== PROBLEM DESCRIPTION ==
Write out every line below that contains "content".

::: LISTED ENTRIES :::

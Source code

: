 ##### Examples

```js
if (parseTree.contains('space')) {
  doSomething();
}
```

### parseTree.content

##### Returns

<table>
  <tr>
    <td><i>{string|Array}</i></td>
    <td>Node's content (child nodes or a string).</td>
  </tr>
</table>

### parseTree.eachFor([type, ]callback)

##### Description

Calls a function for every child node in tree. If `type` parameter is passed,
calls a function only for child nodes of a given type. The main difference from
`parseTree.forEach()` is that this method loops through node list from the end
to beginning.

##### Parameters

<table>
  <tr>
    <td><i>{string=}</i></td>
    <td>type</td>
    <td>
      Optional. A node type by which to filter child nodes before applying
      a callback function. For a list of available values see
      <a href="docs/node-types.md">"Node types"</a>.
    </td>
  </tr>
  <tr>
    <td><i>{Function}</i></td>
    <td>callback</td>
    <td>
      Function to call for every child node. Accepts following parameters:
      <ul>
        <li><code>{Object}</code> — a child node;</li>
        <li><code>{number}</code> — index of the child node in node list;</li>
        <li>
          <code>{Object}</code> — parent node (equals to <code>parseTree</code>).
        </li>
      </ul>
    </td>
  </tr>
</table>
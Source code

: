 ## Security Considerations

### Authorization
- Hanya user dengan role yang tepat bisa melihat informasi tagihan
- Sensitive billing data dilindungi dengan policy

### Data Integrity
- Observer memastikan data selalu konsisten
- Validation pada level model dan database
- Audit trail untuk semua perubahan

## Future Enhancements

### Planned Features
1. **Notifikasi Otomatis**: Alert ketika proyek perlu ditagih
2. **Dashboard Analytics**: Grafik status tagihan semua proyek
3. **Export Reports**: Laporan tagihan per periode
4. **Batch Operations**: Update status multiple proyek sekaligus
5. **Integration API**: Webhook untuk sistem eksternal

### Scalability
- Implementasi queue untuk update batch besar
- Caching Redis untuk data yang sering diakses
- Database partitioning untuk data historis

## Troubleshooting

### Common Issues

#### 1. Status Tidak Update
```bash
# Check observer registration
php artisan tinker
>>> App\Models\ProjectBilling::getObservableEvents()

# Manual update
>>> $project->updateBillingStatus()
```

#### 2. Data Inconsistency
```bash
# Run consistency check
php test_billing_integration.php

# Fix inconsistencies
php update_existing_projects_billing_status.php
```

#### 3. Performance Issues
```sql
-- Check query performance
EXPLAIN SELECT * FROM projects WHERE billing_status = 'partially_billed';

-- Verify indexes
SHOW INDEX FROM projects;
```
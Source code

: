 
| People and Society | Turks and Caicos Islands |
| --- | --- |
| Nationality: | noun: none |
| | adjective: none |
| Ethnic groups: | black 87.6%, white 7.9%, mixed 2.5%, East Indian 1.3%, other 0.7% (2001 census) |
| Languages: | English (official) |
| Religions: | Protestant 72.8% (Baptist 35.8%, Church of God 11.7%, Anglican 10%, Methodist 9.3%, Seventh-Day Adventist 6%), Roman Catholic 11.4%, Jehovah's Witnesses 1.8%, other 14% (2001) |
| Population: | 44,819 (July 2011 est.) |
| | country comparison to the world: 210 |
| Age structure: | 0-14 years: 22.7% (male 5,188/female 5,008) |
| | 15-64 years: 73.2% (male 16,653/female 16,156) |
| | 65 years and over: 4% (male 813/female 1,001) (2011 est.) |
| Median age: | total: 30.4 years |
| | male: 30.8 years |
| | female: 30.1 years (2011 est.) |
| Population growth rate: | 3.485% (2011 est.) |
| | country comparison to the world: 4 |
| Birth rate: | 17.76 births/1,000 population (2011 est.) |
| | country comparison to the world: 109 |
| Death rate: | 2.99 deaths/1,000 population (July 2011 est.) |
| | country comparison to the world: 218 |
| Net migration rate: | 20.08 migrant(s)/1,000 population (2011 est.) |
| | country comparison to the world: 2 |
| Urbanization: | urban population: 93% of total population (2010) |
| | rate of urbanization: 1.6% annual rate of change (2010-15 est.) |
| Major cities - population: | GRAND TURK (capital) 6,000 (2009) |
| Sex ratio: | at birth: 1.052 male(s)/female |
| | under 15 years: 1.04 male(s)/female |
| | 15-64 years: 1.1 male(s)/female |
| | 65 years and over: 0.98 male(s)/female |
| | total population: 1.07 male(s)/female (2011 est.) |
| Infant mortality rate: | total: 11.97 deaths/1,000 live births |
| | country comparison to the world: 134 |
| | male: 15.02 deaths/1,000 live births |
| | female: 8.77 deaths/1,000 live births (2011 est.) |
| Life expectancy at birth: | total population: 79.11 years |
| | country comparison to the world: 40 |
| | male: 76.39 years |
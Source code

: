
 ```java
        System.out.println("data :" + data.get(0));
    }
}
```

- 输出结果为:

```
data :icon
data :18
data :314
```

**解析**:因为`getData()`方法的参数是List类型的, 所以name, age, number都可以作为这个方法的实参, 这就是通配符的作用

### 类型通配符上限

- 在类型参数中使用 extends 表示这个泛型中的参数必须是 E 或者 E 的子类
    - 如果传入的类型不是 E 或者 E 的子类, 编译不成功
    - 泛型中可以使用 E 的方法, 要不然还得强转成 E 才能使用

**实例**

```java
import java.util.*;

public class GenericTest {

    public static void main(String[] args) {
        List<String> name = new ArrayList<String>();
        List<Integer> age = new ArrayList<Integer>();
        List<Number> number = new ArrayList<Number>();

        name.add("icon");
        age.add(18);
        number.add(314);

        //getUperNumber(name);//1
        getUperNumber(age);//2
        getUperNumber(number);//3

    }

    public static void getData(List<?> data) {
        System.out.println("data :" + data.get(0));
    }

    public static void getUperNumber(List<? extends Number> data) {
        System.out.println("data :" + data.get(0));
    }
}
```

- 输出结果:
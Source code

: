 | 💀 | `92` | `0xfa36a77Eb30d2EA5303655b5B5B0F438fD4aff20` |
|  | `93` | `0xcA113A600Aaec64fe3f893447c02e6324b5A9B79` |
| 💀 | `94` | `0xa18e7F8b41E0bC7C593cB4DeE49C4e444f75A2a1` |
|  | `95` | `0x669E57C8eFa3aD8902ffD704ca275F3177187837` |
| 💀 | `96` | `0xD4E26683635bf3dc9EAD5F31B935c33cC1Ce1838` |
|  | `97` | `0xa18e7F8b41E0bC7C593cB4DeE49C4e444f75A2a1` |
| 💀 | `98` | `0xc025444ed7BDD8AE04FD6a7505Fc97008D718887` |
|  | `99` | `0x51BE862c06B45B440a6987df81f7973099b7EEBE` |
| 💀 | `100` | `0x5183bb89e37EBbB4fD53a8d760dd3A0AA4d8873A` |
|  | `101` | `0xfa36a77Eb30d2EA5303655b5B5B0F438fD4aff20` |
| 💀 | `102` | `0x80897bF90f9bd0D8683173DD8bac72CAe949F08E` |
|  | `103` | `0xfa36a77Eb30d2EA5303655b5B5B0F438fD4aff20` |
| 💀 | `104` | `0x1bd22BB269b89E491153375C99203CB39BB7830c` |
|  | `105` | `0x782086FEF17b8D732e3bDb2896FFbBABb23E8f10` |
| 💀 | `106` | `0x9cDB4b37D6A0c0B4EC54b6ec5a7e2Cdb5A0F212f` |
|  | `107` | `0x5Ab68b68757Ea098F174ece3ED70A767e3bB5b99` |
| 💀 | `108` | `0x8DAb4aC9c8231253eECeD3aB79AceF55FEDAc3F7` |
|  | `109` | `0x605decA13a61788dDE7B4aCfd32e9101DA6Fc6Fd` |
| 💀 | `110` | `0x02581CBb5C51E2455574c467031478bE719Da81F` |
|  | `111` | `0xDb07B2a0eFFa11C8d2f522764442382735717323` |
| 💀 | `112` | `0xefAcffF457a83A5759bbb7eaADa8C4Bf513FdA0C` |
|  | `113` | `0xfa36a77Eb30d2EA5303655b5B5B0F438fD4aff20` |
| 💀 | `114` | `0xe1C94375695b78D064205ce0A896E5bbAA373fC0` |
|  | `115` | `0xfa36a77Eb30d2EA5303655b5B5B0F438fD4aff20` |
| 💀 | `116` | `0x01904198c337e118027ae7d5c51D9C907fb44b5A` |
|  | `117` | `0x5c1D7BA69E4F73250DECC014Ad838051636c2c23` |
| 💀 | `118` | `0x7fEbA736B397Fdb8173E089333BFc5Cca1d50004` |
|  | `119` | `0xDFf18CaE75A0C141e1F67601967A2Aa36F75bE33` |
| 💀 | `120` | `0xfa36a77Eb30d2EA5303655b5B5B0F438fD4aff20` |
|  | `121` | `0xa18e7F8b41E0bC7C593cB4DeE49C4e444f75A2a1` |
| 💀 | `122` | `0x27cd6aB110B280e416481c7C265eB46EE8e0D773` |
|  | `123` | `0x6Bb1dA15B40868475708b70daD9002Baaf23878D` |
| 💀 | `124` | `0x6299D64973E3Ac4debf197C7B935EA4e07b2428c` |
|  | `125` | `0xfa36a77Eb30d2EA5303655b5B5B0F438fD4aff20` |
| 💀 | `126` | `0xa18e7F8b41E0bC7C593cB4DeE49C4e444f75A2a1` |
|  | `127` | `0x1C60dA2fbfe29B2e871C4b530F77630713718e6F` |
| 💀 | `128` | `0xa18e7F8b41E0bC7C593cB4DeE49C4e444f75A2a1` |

:::

== TASK SOLUTION ==
### parseTree.content
    <td>Node's content (child nodes or a string).</td>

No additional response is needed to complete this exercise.